Tiba-tiba angin berhembus teramat kencang, membuatku hampir dibawanya. Tanpa aku berpikir apa-apa, aku segera pegi dari tempat itu.
***
Beberapa bulan setelah kejadian itu, aku selalu saja menjauh dari Lee. Aku tak tau harus berbuat apa lagi, karena perasaan yang campur aduk, antara malu, dan tidak mengerti. Seperti apa itu suka. Sering sekali Lee membantuku ini itu, dan aku hanya berterimakasih apa adanya.
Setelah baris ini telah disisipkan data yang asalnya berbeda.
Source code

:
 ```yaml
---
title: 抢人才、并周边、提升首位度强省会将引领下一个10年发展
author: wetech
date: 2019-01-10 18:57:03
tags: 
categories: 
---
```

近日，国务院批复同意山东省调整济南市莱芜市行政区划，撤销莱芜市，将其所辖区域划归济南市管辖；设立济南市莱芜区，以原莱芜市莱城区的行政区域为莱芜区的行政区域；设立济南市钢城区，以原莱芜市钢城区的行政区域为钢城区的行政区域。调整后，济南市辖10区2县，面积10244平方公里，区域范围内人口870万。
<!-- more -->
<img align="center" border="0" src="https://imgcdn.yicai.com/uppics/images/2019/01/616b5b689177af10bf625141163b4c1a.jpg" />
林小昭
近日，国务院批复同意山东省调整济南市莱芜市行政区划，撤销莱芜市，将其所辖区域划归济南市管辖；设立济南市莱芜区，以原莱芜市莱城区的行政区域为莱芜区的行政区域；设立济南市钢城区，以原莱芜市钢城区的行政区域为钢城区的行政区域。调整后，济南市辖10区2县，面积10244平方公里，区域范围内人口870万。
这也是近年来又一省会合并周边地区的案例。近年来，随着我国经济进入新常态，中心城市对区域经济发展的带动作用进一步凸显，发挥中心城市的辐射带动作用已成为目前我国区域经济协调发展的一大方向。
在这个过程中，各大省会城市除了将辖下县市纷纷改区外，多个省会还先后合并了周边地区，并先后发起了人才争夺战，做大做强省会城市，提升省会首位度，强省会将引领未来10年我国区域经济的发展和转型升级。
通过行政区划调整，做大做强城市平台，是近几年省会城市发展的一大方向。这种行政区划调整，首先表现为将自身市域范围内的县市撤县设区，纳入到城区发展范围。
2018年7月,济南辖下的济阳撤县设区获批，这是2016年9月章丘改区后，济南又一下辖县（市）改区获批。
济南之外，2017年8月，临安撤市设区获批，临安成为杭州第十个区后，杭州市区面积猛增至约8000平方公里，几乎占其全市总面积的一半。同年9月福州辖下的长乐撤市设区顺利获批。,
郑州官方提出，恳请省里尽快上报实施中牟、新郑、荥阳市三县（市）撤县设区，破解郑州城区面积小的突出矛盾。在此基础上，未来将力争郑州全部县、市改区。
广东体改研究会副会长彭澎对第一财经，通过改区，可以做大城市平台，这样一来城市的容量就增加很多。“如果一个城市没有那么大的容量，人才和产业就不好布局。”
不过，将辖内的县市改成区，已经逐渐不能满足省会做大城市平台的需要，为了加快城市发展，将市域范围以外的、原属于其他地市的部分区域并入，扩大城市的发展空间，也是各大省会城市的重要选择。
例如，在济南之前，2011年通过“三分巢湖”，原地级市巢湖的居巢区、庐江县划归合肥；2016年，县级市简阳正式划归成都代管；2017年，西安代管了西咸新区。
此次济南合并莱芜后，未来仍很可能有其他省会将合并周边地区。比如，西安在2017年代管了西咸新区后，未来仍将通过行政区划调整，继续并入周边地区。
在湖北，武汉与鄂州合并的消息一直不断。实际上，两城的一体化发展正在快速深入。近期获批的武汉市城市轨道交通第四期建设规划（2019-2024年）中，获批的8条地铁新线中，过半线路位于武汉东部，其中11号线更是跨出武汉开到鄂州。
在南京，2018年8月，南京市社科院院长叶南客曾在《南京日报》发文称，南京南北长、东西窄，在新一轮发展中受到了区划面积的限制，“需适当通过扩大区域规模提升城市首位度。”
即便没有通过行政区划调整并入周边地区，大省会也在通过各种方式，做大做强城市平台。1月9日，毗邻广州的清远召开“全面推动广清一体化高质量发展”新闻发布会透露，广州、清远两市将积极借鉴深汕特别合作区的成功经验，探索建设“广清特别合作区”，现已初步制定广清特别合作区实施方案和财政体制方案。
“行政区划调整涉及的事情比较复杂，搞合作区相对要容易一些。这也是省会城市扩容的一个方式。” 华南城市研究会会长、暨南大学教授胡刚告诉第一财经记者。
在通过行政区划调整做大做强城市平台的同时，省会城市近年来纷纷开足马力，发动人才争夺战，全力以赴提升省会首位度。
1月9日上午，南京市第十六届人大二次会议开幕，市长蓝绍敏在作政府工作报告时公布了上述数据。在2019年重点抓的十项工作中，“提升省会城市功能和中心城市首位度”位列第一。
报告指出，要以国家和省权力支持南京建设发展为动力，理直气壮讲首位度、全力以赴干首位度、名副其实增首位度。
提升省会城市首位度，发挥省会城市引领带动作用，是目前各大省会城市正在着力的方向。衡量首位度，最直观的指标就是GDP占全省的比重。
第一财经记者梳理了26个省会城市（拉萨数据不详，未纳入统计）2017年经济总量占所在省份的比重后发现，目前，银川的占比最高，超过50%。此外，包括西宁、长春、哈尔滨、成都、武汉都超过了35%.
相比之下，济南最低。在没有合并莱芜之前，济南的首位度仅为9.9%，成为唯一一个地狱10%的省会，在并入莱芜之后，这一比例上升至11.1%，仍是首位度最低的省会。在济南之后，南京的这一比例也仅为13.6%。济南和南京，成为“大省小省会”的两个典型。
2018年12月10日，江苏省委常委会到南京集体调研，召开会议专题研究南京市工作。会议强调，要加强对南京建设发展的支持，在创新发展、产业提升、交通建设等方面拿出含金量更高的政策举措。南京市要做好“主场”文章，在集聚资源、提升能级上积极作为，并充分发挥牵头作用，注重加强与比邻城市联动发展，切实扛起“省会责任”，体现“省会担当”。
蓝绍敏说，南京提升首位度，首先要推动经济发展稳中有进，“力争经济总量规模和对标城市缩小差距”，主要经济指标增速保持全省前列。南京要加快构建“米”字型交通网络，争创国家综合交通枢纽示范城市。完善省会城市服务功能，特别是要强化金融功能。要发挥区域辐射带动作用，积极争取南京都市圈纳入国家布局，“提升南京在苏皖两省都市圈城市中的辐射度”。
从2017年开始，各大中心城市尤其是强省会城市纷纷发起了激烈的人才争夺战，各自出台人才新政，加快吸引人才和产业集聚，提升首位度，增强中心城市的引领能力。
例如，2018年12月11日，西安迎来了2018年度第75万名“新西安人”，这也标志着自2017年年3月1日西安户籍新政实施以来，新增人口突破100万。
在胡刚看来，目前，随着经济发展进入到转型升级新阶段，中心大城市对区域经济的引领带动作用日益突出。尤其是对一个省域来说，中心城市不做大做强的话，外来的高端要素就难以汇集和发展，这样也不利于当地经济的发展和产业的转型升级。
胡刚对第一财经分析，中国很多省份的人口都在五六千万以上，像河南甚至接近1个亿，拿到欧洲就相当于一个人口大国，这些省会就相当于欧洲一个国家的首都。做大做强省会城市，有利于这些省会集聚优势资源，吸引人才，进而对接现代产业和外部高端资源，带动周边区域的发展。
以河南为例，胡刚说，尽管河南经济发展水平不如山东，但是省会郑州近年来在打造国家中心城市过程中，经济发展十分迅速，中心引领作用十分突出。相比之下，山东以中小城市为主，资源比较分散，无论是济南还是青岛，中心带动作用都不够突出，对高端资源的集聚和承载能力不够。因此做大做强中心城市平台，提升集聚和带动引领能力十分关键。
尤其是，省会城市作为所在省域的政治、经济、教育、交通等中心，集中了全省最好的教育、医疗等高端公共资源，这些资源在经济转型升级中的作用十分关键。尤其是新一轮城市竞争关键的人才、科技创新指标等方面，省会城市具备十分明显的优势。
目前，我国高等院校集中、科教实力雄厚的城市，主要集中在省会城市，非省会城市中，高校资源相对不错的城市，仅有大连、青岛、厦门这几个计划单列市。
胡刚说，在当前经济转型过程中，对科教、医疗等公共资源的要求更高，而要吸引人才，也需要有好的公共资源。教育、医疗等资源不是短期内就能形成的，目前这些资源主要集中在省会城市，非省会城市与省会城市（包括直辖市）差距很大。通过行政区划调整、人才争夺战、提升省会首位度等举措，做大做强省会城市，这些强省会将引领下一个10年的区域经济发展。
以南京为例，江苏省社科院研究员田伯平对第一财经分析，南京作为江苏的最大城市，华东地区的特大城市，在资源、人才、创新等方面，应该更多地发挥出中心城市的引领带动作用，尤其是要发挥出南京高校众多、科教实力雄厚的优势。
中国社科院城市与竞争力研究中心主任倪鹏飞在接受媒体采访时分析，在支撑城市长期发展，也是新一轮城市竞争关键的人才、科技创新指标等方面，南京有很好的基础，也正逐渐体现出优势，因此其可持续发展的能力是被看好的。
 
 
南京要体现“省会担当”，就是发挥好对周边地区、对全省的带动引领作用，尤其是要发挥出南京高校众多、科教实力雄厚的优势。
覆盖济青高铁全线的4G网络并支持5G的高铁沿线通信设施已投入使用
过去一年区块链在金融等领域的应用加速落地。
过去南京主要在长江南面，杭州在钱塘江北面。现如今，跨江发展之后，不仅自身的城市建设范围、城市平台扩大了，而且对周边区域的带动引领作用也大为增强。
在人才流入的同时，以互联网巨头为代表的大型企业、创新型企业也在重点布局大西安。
Tapi aneh, aku selalu melihat sekelebat bayangan Kevin. Hanya beberapa detik aku melihatnya, setelah itu dia hilang. Karena itu aku merasa Kevin juga menjauhiku. Dan aku juga merasa dadaku perih.
Oh iya! Hari ini adalah hari yang benar-benar aku tunggu. Hari ulang tahunku.
“Dewi, aku pengen ngomong” tiba-tiba saja Kevin menemuiku. “apa?” ku tanggapi sembari membaca buku. “hari ini mungkin jadi hari terakhirku di Indonesia” ucapnya lirih, hampir berbisik. “kau jangan bercanda” aku membuka halaman berikutnya. “haha, emang bener aku ga boleh bercanda” mulut Kevin mendekat ke telingaku. “Aku adalah angin yang akan selalu bersamamu, selamat ulang tahun” belum sempat aku bertanya apa maksudnya, dia sudah berlari pergi. Angin yang selalu bersamaku? Aku tertawa pelan.